Engineering Skills for Data Scientists

A Brief Introduction to HDF5

Data models and data formats are an easily overlooked but critical aspect of modern data infrastructure and development work. This post gives an introduction to HDF5 and how to get started using it in Go.

Mark Douthwaite

Nov 5, 2020 — 9 min read

You probably didn't expect to be reading about data formats today, eh? Turns out this format has an interesting history, and some pretty handy use-cases for large-scale Machine Learning (ML) applications too.

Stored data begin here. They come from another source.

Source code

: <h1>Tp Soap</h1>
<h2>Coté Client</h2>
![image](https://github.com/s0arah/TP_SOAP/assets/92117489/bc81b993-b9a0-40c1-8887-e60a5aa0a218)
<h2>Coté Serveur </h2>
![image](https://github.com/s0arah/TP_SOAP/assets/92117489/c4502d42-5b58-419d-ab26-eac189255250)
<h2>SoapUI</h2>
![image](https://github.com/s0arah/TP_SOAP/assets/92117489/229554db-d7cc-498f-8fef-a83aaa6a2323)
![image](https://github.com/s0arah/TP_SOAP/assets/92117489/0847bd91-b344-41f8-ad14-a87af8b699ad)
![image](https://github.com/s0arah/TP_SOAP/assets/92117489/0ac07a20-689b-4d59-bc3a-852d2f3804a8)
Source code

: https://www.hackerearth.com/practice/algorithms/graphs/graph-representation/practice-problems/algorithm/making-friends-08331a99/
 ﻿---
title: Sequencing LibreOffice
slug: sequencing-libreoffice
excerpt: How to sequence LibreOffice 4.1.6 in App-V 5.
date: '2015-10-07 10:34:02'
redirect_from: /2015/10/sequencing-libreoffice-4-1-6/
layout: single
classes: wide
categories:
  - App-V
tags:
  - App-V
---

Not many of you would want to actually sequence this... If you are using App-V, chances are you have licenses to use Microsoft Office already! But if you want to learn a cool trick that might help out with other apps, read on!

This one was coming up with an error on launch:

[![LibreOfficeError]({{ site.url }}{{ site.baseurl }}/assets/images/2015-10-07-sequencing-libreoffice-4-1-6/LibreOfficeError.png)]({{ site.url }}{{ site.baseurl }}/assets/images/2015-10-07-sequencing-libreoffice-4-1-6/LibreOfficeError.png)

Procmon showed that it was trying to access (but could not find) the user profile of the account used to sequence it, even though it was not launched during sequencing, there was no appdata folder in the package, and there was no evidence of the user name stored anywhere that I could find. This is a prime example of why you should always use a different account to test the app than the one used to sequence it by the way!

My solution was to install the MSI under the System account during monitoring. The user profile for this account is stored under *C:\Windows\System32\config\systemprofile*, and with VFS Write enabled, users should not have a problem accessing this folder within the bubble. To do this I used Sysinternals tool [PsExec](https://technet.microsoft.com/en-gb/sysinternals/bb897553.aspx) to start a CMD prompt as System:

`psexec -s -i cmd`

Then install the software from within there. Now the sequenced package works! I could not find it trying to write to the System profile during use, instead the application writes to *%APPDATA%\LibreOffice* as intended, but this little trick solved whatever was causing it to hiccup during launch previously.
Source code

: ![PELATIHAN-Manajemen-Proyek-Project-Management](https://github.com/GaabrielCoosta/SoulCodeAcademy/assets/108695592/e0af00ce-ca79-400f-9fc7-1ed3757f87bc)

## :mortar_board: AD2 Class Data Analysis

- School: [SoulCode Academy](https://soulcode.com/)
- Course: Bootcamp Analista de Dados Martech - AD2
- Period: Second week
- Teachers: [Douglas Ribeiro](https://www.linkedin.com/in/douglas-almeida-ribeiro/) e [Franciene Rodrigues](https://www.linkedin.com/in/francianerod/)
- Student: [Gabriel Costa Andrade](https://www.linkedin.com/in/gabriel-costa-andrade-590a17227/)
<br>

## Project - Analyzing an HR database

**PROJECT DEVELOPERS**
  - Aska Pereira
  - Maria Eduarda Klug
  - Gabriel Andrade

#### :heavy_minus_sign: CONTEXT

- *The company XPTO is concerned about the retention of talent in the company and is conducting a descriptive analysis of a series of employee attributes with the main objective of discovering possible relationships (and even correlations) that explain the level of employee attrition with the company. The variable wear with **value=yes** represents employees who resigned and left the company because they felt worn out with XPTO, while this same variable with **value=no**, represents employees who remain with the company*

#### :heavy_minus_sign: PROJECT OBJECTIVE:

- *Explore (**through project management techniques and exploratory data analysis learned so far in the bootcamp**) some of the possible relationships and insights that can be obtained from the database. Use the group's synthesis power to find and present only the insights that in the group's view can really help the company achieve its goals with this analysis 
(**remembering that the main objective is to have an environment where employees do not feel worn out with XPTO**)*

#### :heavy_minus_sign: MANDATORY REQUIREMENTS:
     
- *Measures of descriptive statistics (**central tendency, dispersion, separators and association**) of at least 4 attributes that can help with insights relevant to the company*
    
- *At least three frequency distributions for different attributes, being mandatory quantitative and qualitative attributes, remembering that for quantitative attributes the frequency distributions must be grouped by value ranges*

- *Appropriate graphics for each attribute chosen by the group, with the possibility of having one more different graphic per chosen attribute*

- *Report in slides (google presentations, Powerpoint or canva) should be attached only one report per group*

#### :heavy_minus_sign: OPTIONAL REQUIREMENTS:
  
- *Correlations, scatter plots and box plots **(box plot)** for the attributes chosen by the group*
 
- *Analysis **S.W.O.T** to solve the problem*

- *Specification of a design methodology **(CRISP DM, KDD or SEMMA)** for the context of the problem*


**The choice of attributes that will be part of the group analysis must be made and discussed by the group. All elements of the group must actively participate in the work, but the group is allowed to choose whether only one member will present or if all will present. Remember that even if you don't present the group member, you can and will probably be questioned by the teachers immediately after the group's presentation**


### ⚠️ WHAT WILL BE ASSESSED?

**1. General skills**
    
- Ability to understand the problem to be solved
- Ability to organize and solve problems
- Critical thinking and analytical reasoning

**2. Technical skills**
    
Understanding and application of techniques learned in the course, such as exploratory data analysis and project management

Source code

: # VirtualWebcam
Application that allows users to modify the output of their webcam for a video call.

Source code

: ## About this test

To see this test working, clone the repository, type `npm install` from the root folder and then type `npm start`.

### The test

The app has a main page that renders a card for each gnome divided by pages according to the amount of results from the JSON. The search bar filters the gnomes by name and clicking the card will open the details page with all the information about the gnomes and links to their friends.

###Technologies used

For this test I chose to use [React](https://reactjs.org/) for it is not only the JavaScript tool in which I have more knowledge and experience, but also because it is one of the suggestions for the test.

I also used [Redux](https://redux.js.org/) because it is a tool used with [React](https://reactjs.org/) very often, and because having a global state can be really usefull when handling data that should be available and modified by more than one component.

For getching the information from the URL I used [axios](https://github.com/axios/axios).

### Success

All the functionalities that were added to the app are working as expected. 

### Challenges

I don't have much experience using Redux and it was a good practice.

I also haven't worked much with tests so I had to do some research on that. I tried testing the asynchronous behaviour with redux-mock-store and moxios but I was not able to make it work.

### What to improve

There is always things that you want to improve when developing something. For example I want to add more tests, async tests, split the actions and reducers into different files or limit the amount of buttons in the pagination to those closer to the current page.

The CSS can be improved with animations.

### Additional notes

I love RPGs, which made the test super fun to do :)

As you may know, manipulating large arrays of numeric values is at the heart of the work of many modern scientific- and data-oriented software professionals. By extension, persisting these arrays is a fundamentally important challenge. Whether its trillions of individual data points from a globe-spanning satellite network, through to the billions of parameters in your latest and greatest neural network. Efficient ways of reading, writing and managing this type of data are clearly going to be a valuable asset.

This post introduces the basics of HDF5 (a data format, data model and set of tools known collectively as HDF5) designed to address precisely these problems, and – to mix it up a bit – outlines how to get started with HDF5 in Go (for reasons that will become clear in future posts). It turns out understanding HDF5 can come in very handy when working on large, modern ML problems...

What do NASA, Lucasfilm and TensorFlow have in common?

Time for a (brief) history lesson. In 1986, as part of a national initiative in the US to boost the availability and quality of supercomputers (and supercomputer infrastructure) the US government founded the National Center for Supercomputing Applications (NCSA) as one of a handful of Supercomputing Centers across the US.

The NCSA would go on to play an important role in the development of the modern web browser. If you're into your tech history, Marc Andreessen worked at NCSA on an early browser known as Mosaic. Andreessen would go on to found Netscape (and the successful Andreessen and Horowitz Venture Capital firm to boot), and elements of Mosaic would be licensed to early versions of Internet Explorer.

A screenshot of the Mosaic web browser, from way back when browsers didn't need 4GB to function properly. From ZDNet.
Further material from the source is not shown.